После смерти Фирочки, Илюша и Наташа отстаивали огромные очереди в сберегательной кассе, чтобы получить мелкие суммы, которые оставила их мама своим внукам в качестве «наследства». Когда-то эти суммы были огромны и неподъемны для их родителей, которые голодали, но вынуждены были отдавать их в пользу государства. Теперь же, после многочисленных денежных реформ, они обесценились. Этих «наследных» денег их детям теперь хватило бы разве что на карманные расходы, хотя они совсем не были избалованы. Да и кому их было баловать? Ведь зарплаты и Наташи, и Илюши, несмотря на их высокие ученые степени, были невелики. Особенно в период «зрелой перестройки», или скорее уже начала 90-х годов, когда все вокруг посыпалось в один миг, и зарплаты начали выдавать с большой задержкой, многих уволили, и они жили, как и все, в скромности, граничащей с бедностью. И у Наташи не было сил объяснить своим детям, почему «наследство» такое мизерное, хотя и дедушка, и бабушка честно трудились всю свою сознательную жизнь и отдали все здоровье на благо своей страны.

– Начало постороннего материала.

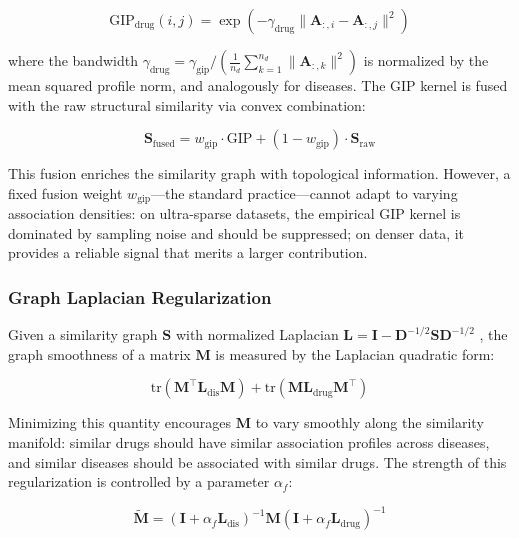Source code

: \documentclass{oup-authoring-template}
\newcommand{\tr}{\mathrm{tr}}
\begin{document}
\begin{equation}
\text{GIP}_{\text{drug}}(i, j) = \exp\left(-\gamma_{\text{drug}} \|\mathbf{A}_{:,i} - \mathbf{A}_{:,j}\|^2\right)
\label{eq:gip}
\end{equation}

where the bandwidth $\gamma_{\text{drug}} = \gamma_{\text{gip}} / (\frac{1}{n_d}\sum_{k=1}^{n_d} \|\mathbf{A}_{:,k}\|^2)$ is normalized by the mean squared profile norm, and analogously for diseases. The GIP kernel is fused with the raw structural similarity via convex combination:

\begin{equation}
\mathbf{S}_{\text{fused}} = w_{\text{gip}} \cdot \text{GIP} + (1 - w_{\text{gip}}) \cdot \mathbf{S}_{\text{raw}}
\label{eq:fusion}
\end{equation}

This fusion enriches the similarity graph with topological information. However, a fixed fusion weight $w_{\text{gip}}$---the standard practice---cannot adapt to varying association densities: on ultra-sparse datasets, the empirical GIP kernel is dominated by sampling noise and should be suppressed; on denser data, it provides a reliable signal that merits a larger contribution.

\subsubsection{Graph Laplacian Regularization}

Given a similarity graph $\mathbf{S}$ with normalized Laplacian $\mathbf{L} = \mathbf{I} - \mathbf{D}^{-1/2} \mathbf{S} \mathbf{D}^{-1/2}$ \cite{chung1997}, the graph smoothness of a matrix $\mathbf{M}$ is measured by the Laplacian quadratic form:

\begin{equation}
\tr(\mathbf{M}^\top \mathbf{L}_{\text{dis}} \mathbf{M}) + \tr(\mathbf{M} \mathbf{L}_{\text{drug}} \mathbf{M}^\top)
\label{eq:smoothness}
\end{equation}

Minimizing this quantity encourages $\mathbf{M}$ to vary smoothly along the similarity manifold: similar drugs should have similar association profiles across diseases, and similar diseases should be associated with similar drugs. The strength of this regularization is controlled by a parameter $\alpha_f$:

\begin{equation}
\tilde{\mathbf{M}} = (\mathbf{I} + \alpha_f \mathbf{L}_{\text{dis}})^{-1} \mathbf{M} (\mathbf{I} + \alpha_f \mathbf{L}_{\text{drug}})^{-1}
\label{eq:gf}
\end{equation}
\end{document}
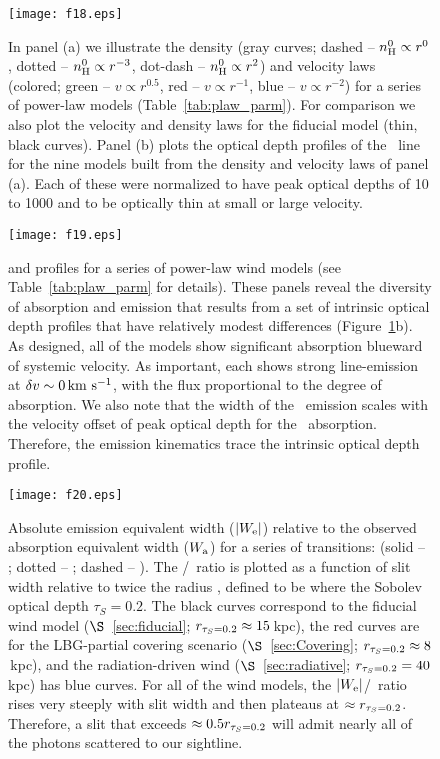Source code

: \documentclass[12pt,preprint]{aastex}
\begin{document}
\begin{figure}
\texttt{[image: f18.eps]}
\caption{
In panel (a) we illustrate the density (gray curves; dashed -- $n_{\rm H}^0
\propto r^0$, dotted -- $n_{\rm H}^0 \propto r^{-3}$, dot-dash -- $n_{\rm H}^0
\propto r^{2}$) and velocity laws (colored; green -- $v \propto
r^{0.5}$, red -- $v \propto r^{-1}$, blue -- $v \propto r^{-2}$) for a
series of power-law models (Table~\ref{tab:plaw_parm}).  For
comparison we also plot the velocity and density laws for the fiducial
model (thin, black curves).  
Panel (b) plots the optical depth profiles of the \mgiia\ line for
the nine models built from the density and velocity laws of panel (a).
Each of these were normalized to have peak optical depths of 10 to
1000 and to be optically thin at small or large velocity.
}
\label{fig:plaws}
\end{figure}

\begin{figure}
\texttt{[image: f19.eps]}
\caption{
 and  profiles for a series of power-law wind
models (see Table~\ref{tab:plaw_parm} for details).  These panels reveal
the diversity of absorption and emission that results from a set of
intrinsic optical depth profiles that have relatively modest
differences (Figure~\ref{fig:plaws}b).  As designed, all of the models
show significant absorption blueward of systemic velocity.  As
important, each shows strong line-emission at $\delta v \sim 0 \, {\rm km~s^{-1}}$,
with the flux proportional to the degree of absorption.
We also note that the width of the \feiic\ emission scales with the
velocity offset of peak optical depth for the \feiia\ absorption.
Therefore, the emission kinematics trace the intrinsic
optical depth profile.
}
\label{fig:plaws_spec}
\end{figure}


\begin{figure}
\texttt{[image: f20.eps]}
\caption{
Absolute emission equivalent width ($|W_{\rm e}|$) relative to the observed
absorption equivalent width ($W_{\rm a}$) for a series of transitions:
(solid -- \mgiia; dotted -- \mgiib; dashed -- \feiib).  The
\ewe/\ewabs\ ratio is plotted as a function of slit width relative to
twice the radius \rtt, defined to be where the Sobolev optical depth 
$\tau_S = 0.2$.  The black curves correspond to the fiducial wind
model ($\S$~\ref{sec:fiducial}; $r_{\tau_S = 0.2} \approx 15$\,kpc), the red curves are for the
LBG-partial covering scenario ($\S$~\ref{sec:Covering}; $r_{\tau_S = 0.2} \approx
8$\,kpc), and the
radiation-driven wind ($\S$~\ref{sec:radiative}; $r_{\tau_S = 0.2} = 40$kpc) has blue curves.
For all of the wind models, the $|W_{\rm e}|$/\ewabs\ ratio rises very steeply
with slit width and then plateaus at $\approx r_{\tau_S = 0.2}$.  
Therefore, a slit that exceeds $\approx 0.5 r_{\tau_S = 0.2}$ will admit nearly
all of the photons scattered to our sightline.
}
\label{fig:obs_slit}
\end{figure}
\end{document}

До самых последних лет жизни Фирочка оставалась верна себе. Она сохранила основной стержень своего характера – необычайную отзывчивость по отношению к людям, способность сопереживать другому человеку и немедленно откликаться на его страдания. «Добрая ты душа», – сказала о ней когда-то бабушка Ольга, которой никогда не знала Наташа, но эти слова передала ей тетя Катюша, и она запомнила их на всю жизнь, как и все другое, связанное с любимой тетей. Что же касалось постоянных ударов судьбы по отношению к самой Фирочке, то к ним она относилась с прежним мужеством и, можно даже сказать, стоицизмом. И все же было нечто из ее прошлого, что глубоко вошло в ее сознание и продолжало влиять на него, хотя сама она об этом не подозревала. Прежде всего, это была Ленинградская блокада.
Само по себе слово «блокада» было частым словом в лексиконе Фирочки. Оно для нее было связано с борьбой за жизнь ее сына, мамы и сестры. Но было здесь еще что-то загадочное. О голоде, который она пережила, мама почти не рассказывала Наташе, как будто это было дело естественное, и нечего о нем говорить. Темы еды, голода и сытости были ниже ее достоинства и ею не обсуждались. В сущности, Фирочка всегда ела мало – не из-за отсутствия аппетита или желания сесть на диету. Просто привычку мало есть, которую она выработала у себя во время блокады, она сохранила на всю жизнь. Она привыкла удовлетворяться малым и оставлять еду мужу и детям, а позднее и внукам. Когда Наташа приносила из магазина что-нибудь «вкусненькое» и необычное, Фирочка всегда радовалась: «Я представляю, как Катюша и Сашенька будут это есть!»